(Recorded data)
——————————

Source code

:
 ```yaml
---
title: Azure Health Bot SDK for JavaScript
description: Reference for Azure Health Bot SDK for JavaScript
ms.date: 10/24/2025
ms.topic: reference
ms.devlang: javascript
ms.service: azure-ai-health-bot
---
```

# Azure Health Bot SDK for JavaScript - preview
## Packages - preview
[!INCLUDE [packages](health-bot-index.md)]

——————————

Exercise description —
No line before the one containing "# Azure Health" belongs in the answer; give again exactly that line and all lines after it through the end of the data.

Worked solution —
# Azure Health Bot SDK for JavaScript - preview
## Packages - preview
[!INCLUDE [packages](health-bot-index.md)]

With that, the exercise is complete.